# Sondors Rockstar?? FS Bafang Ultra Max Ebike



## JVG1967 (Feb 22, 2014)

Interesting. A FS Bafang Ultra Max EBike with a 48V 21ah battery from Sondors. https://shop.sondors.com/pages/rockstar


----------



## Old & Slow (May 3, 2020)

$2500 is reasonable.


----------



## bplaizier (Feb 1, 2011)

Seems like it could fill the gap from expensive high-end to low end junk. Looks like it could be nice for someone that wants to get into the sport with out a lot of money. 

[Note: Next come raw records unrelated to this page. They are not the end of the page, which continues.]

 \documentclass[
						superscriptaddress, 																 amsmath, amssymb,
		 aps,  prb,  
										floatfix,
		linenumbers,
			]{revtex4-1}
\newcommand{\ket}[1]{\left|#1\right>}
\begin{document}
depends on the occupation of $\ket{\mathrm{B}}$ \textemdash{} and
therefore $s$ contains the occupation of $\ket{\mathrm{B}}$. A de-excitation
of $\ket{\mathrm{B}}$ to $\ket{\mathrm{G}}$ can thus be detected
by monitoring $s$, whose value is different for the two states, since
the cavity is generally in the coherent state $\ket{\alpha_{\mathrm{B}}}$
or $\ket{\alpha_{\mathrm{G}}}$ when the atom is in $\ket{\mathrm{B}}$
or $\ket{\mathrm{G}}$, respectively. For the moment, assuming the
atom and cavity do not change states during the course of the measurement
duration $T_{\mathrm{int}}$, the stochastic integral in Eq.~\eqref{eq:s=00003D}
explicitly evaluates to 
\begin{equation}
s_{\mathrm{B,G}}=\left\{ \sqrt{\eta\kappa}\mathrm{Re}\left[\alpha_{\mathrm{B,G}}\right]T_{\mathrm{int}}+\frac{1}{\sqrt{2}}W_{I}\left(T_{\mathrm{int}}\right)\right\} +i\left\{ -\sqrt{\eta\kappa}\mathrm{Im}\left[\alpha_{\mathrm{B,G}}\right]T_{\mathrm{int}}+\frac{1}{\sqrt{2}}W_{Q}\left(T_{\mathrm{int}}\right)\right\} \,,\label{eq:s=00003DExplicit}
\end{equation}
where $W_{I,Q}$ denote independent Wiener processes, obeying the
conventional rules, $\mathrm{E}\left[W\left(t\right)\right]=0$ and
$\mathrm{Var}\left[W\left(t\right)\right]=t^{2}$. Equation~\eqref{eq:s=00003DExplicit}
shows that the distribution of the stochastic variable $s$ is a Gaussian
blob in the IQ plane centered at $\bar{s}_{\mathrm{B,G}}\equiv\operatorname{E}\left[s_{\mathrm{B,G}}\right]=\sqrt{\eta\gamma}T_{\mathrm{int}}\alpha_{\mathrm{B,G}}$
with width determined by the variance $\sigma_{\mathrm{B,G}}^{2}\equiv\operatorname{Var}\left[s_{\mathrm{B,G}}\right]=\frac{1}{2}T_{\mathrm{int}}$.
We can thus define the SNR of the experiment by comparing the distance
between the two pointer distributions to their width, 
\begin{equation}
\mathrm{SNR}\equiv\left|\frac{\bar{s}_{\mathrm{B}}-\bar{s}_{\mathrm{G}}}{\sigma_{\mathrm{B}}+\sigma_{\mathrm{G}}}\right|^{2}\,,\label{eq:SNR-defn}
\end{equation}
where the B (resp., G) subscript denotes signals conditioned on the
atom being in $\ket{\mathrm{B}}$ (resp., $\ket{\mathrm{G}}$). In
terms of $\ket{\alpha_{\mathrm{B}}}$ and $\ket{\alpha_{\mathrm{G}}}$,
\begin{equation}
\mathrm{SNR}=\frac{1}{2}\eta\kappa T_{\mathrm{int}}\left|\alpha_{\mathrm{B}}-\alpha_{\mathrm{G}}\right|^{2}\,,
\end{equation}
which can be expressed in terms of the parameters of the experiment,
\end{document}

Sent from my BV9800Pro using Tapatalk


----------



## singletrackmack (Oct 18, 2012)

Do they have different sizes or is it one size fits all?


----------



## JVG1967 (Feb 22, 2014)

singletrackmack said:


> Do they have different sizes or is it one size fits all?

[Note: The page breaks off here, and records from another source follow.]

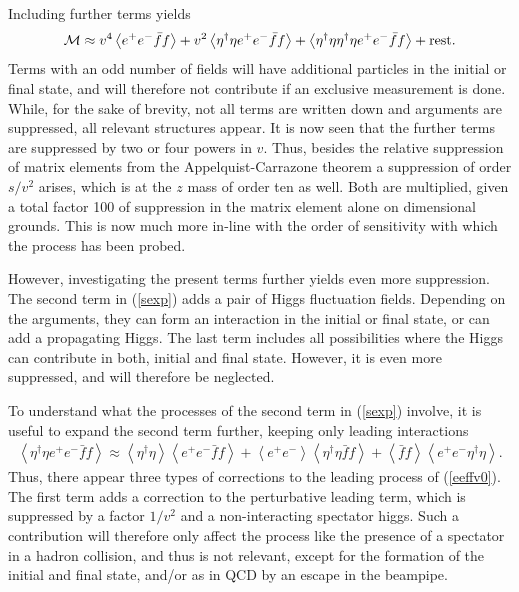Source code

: \documentclass[final,twoside,12pt]{article}
\newcommand*{\no}{\noindent}
\newcommand*{\bea}{\begin{eqnarray}}
\newcommand*{\eea}{\end{eqnarray}}
\newcommand*{\be}{\begin{equation}}
\newcommand*{\ee}{\end{equation}}
\newcommand*{\pref}[1]{(\ref{#1})}
\newcommand*{\1}{1\!\!\!\bot}
\newcommand*{\la}{\left\langle}
\newcommand*{\ra}{\right\rangle}
\begin{document}
Including further terms yields \cite{Egger:2017tkd}
\be
{\cal M}\approx v^4\la e^+e^-\bar{f}f\ra+v^2\la\eta^\dagger\eta e^+e^-\bar{f}f\ra+\la\eta^\dagger\eta\eta^\dagger\eta e^+e^-\bar{f}f\ra + \text{rest}\label{sexp}.
\ee
\no Terms with an odd number of fields will have additional particles in the initial or final state, and will therefore not contribute if an exclusive measurement is done. While, for the sake of brevity, not all terms are written down and arguments are suppressed, all relevant structures appear. It is now seen that the further terms are suppressed by two or four powers in $v$. Thus, besides the relative suppression of matrix elements from the Appelquist-Carrazone theorem a suppression of order $s/v^2$ arises, which is at the $z$ mass of order ten as well. Both are multiplied, given a total factor 100 of suppression in the matrix element alone on dimensional grounds. This is now much more in-line with the order of sensitivity with which the process has been probed.

However, investigating the present terms further yields even more suppression. The second term in \pref{sexp} adds a pair of Higgs fluctuation fields. Depending on the arguments, they can form an interaction in the initial or final state, or can add a propagating Higgs. The last term includes all possibilities where the Higgs can contribute in both, initial and final state. However, it is even more suppressed, and will therefore be neglected.

To understand what the processes of the second term in \pref{sexp} involve, it is useful to expand the second term further, keeping only leading interactions \cite{Egger:2017tkd}
\bea
\la\eta^\dagger\eta e^+e^-\bar{f}f\ra\approx\la\eta^\dagger\eta\ra\la e^+e^-\bar{f}f\ra  +  \la e^+e^-\ra\la\eta^\dagger\eta\bar{f}f\ra+  \la\bar{f}f\ra\la e^+e^-\eta^\dagger\eta\ra\label{sexp2}.
\eea
\no Thus, there appear three types of corrections to the leading process of \pref{eeffv0}. The first term adds a correction to the perturbative leading term, which is suppressed by a factor $1/v^2$ and a non-interacting spectator higgs. Such a contribution will therefore only affect the process like the presence of a spectator in a hadron collision, and thus is not relevant, except for the formation of the initial and final state, and/or as in QCD by an escape in the beampipe.
\end{document}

Unfortunately it's one size fits all.


----------



## OMEGANOX (Dec 2, 2004)

Will definitely put some pressure on Frey and Luna.


----------



## Old & Slow (May 3, 2020)

JVG1967 said:


> Interesting. A FS Bafang Ultra Max EBike with a 48V 21ah battery from Sondors.

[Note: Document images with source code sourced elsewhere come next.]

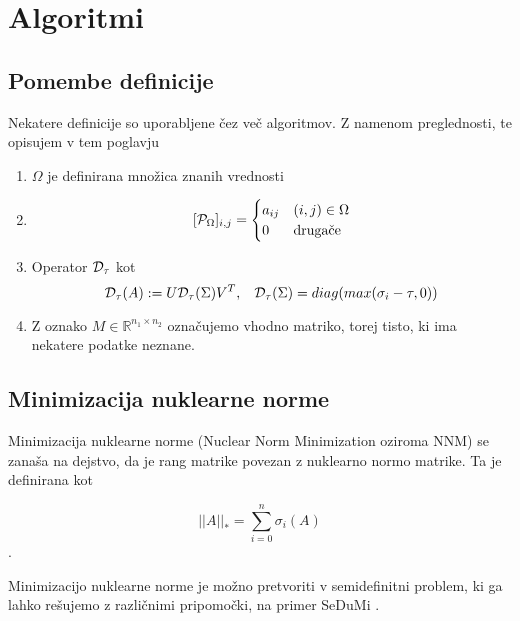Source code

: \chapter{Algoritmi}

\section{Pomembe definicije}
Nekatere definicije so uporabljene čez več algoritmov. Z namenom preglednosti, te opisujem v tem poglavju
\begin{enumerate}
  \item $\Omega$ je definirana množica znanih vrednosti
  \item \[ [\mathcal{P}_\Omega]_{i,j} = \begin{cases}
            a_{ij} & (i, j) \in \Omega \\
            0      & \textrm{drugače}
          \end{cases}
        \]
  \item Operator $\mathcal{D}_\tau$ kot \[
            \mathcal{D}_\tau(A) := U \mathcal{D}_\tau(\Sigma) V^T, \hspace{0.3cm} \mathcal{D}_\tau(\Sigma) = diag(max(\sigma_i - \tau, 0))
        \] \cite{CCS}
  \item Z oznako $M \in \mathbb{R}^{n_1 \times n_2}$ označujemo vhodno matriko, torej tisto, ki ima nekatere podatke neznane. {\vspace{-10cm}\vspace{10cm}}
\end{enumerate}

\section{Minimizacija nuklearne norme}
Minimizacija nuklearne norme (Nuclear Norm Minimization oziroma NNM) se zanaša na dejstvo, da je rang matrike povezan z nuklearno normo matrike. Ta je definirana kot

\[
  ||A||_* = \sum_{i = 0}^{n} \sigma_i(A)
\].

Minimizacijo nuklearne norme je možno pretvoriti v semidefinitni problem, ki ga lahko rešujemo z različnimi pripomočki, na primer SeDuMi \cite{SeDuMi}.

Had a closer look, Definitely NOT a Bafang Ultra. Not even clear it's a Bafang. If it is, then the M600. Loaded with low end components. Come on a grip shifter! Even Walmart does do them anymore. Ships, maybe, in January.


----------



## JVG1967 (Feb 22, 2014)

Old & Slow said:


> Had a closer look, Definitely NOT a Bafang Ultra. Not even clear it's a Bafang. If it is, then the M600. Loaded with low end components. Come on a grip shifter! Even Walmart does do them anymore. Ships, maybe, in January.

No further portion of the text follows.